Racial, Ethnic, Sex, and Geographical Diversity in Myositis Clinical Trials

Abstract

Objective

The number of randomized clinical trials (RCTs) with patients with idiopathic inflammatory myopathies (IIMs) has grown exponentially over the last decade. Race, ethnicity, and sex reporting and representation of participants as well as the geographic distribution of enrolling sites in IIM RCTs are unknown. This information can provide critical insights into the current state of enrollment practices and generalizability in IIM RCTs.

Methods

A systematic literature review assessed IIM RCTs published between 2010 to 2023. Sex and gender reporting was analyzed per Sex and Gender Equity in Research guidelines. Appropriate reporting of race and ethnicity was defined as reporting them for all trial participants. Countries were categorized based on the Human Development Index. US enrollment sites were grouped using the National Center for Health Statistics Urban-Rural Classification Scheme and medically underserved areas (MUAs).

Results

Of the 19 RCTs included, race was appropriately reported in 58%. Black, Asian, and Hispanic or Latino participants represented 3%, 7%, and 2% of the enrollees, respectively. Ethnicity was only reported in 26% of RCTs, and 16% conflated race and ethnicity. Temporal trends showed encouraging results for race and ethnicity representation. Most trials (90%) had greater than 45% women participants. Geographic regions of sites included North America, Europe, Asia, and Australasia, with no sites in South America or Africa.
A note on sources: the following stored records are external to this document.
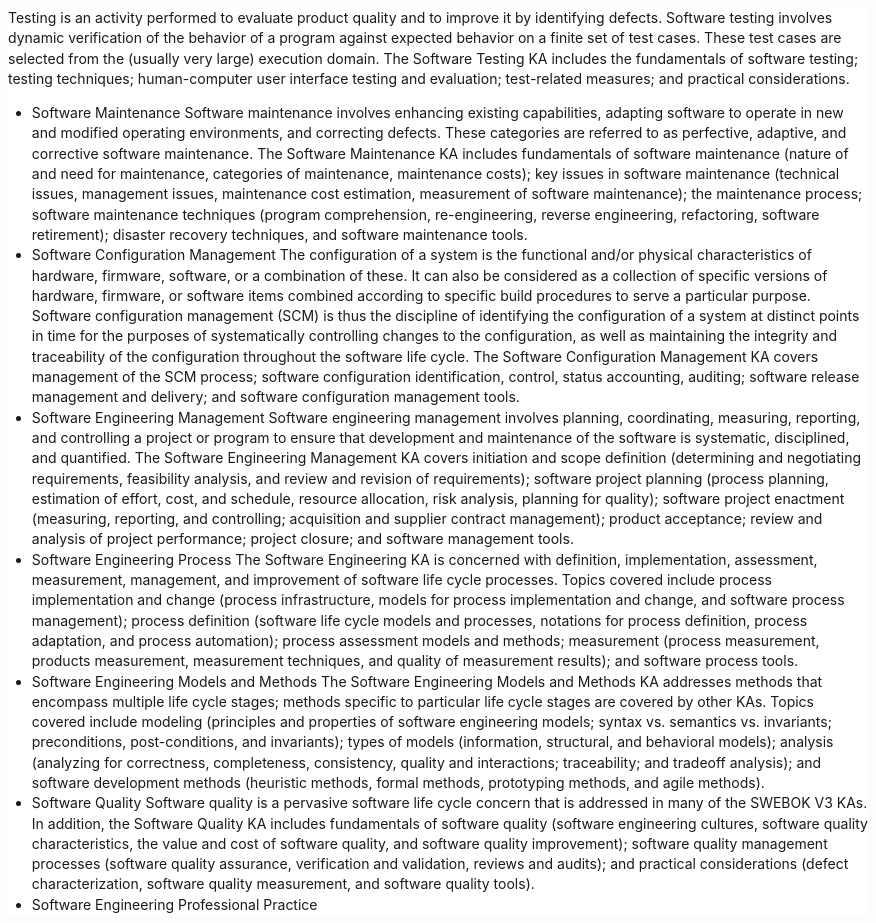 Testing is an activity performed to evaluate product quality and to improve it by identifying defects. Software testing involves dynamic verification of the behavior of a program against expected behavior on a finite set of test cases. These test cases are selected from the (usually very large) execution domain. The Software Testing KA includes the fundamentals of software testing; testing techniques; human-computer user interface testing and evaluation; test-related measures; and practical considerations.
 - Software Maintenance
Software maintenance involves enhancing existing capabilities, adapting software to operate in new and modified operating environments, and correcting defects. These categories are referred to as perfective, adaptive, and corrective software maintenance. The Software Maintenance KA includes fundamentals of software maintenance (nature of and need for maintenance, categories of maintenance, maintenance costs); key issues in software maintenance (technical issues, management issues, maintenance cost estimation, measurement of software maintenance); the maintenance process; software maintenance techniques (program comprehension, re-engineering, reverse engineering, refactoring, software retirement); disaster recovery techniques, and software maintenance tools. 
 - Software Configuration Management
The configuration of a system is the functional and/or physical characteristics of hardware, firmware, software, or a combination of these. It can also be considered as a collection of specific versions of hardware, firmware, or software items combined according to specific build procedures to serve a particular purpose. Software configuration management (SCM) is thus the discipline of identifying the configuration of a system at distinct points in time for the purposes of systematically controlling changes to the configuration, as well as maintaining the integrity and traceability of the configuration throughout the software life cycle. The Software Configuration Management KA covers management of the SCM process; software configuration identification, control, status accounting, auditing; software release management and delivery; and software configuration management tools. 
 - Software Engineering Management
Software engineering management involves planning, coordinating, measuring, reporting, and controlling a project or program to ensure that development and maintenance of the software is systematic, disciplined, and quantified. The Software Engineering Management KA covers initiation and scope definition (determining and negotiating requirements, feasibility analysis, and review and revision of requirements); software project planning (process planning, estimation of effort, cost, and schedule, resource allocation, risk analysis, planning for quality); software project enactment (measuring, reporting, and controlling; acquisition and supplier contract management); product acceptance; review and analysis of project performance; project closure; and software management tools. 
 - Software Engineering Process
The Software Engineering KA is concerned with definition, implementation, assessment, measurement, management, and improvement of software life cycle processes. Topics covered include process implementation and change (process infrastructure, models for process implementation and change, and software process management); process definition (software life cycle models and processes, notations for process definition, process adaptation, and process automation); process assessment models and methods; measurement (process measurement, products measurement, measurement techniques, and quality of measurement results); and software process tools. 
 - Software Engineering Models and Methods
The Software Engineering Models and Methods KA addresses methods that encompass multiple life cycle stages; methods specific to particular life cycle stages are covered by other KAs. Topics covered include modeling (principles and properties of software engineering models; syntax vs. semantics vs. invariants; preconditions, post-conditions, and invariants); types of models (information, structural, and behavioral models); analysis (analyzing for correctness, completeness, consistency, quality and interactions; traceability; and tradeoff analysis); and software development methods (heuristic methods, formal methods, prototyping methods, and agile methods). 
 - Software Quality
Software quality is a pervasive software life cycle concern that is addressed in many of the SWEBOK V3 KAs. In addition, the Software Quality KA includes fundamentals of software quality (software engineering cultures, software quality characteristics, the value and cost of software quality, and software quality improvement); software quality management processes (software quality assurance, verification and validation, reviews and audits); and practical considerations (defect characterization, software quality measurement, and software quality tools). 
 - Software Engineering Professional Practice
The majority of US sites were located in large metropolitan areas, whereas none were in nonmetropolitan areas, and only 31% in MUAs.

Conclusion

Racial, ethnic, and geographic representation in IIM RCTs remains a critical issue. Inadequate reporting of race and ethnicity and limited sociodemographic and geographic representation of participants raise concerns about the generalizability of findings of IIM RCTs.